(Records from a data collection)
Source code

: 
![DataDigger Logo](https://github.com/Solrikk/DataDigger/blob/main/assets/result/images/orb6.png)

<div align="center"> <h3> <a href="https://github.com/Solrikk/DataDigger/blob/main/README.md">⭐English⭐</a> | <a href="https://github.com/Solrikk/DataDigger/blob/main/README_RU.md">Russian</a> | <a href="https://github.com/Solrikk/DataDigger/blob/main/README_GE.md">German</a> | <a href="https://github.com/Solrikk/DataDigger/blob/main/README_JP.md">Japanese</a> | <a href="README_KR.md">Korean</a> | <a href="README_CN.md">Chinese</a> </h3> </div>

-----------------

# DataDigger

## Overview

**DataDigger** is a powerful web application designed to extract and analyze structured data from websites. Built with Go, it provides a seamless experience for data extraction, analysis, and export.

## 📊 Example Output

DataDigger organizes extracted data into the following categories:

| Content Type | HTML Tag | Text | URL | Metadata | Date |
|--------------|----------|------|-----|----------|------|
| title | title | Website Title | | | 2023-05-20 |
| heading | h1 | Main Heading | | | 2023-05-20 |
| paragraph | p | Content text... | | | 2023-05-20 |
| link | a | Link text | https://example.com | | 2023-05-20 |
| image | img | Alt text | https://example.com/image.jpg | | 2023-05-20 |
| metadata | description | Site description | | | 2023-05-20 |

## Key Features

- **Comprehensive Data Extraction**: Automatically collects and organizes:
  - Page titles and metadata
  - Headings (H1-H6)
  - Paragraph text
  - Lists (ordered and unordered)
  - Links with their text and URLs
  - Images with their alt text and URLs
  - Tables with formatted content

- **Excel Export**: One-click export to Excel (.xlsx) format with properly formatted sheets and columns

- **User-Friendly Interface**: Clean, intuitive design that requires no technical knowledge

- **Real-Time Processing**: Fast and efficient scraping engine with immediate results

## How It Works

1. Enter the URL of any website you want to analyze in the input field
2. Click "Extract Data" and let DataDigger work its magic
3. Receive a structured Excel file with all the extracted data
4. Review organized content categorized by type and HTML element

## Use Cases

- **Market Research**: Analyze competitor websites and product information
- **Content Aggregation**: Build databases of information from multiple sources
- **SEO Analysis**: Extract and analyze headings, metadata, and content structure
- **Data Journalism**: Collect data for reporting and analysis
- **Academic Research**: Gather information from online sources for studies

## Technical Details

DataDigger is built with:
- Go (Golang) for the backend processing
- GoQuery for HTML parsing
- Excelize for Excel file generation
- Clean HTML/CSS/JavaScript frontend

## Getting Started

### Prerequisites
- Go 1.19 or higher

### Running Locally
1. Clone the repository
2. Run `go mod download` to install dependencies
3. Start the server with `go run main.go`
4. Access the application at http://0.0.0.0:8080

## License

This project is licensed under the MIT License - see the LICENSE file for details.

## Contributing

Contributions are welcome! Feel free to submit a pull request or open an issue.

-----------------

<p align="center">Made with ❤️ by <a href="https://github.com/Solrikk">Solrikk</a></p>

#### [Task]
Count how many lines of the entries include the string "sources". The number is the entire answer.

#### [The completed task]
2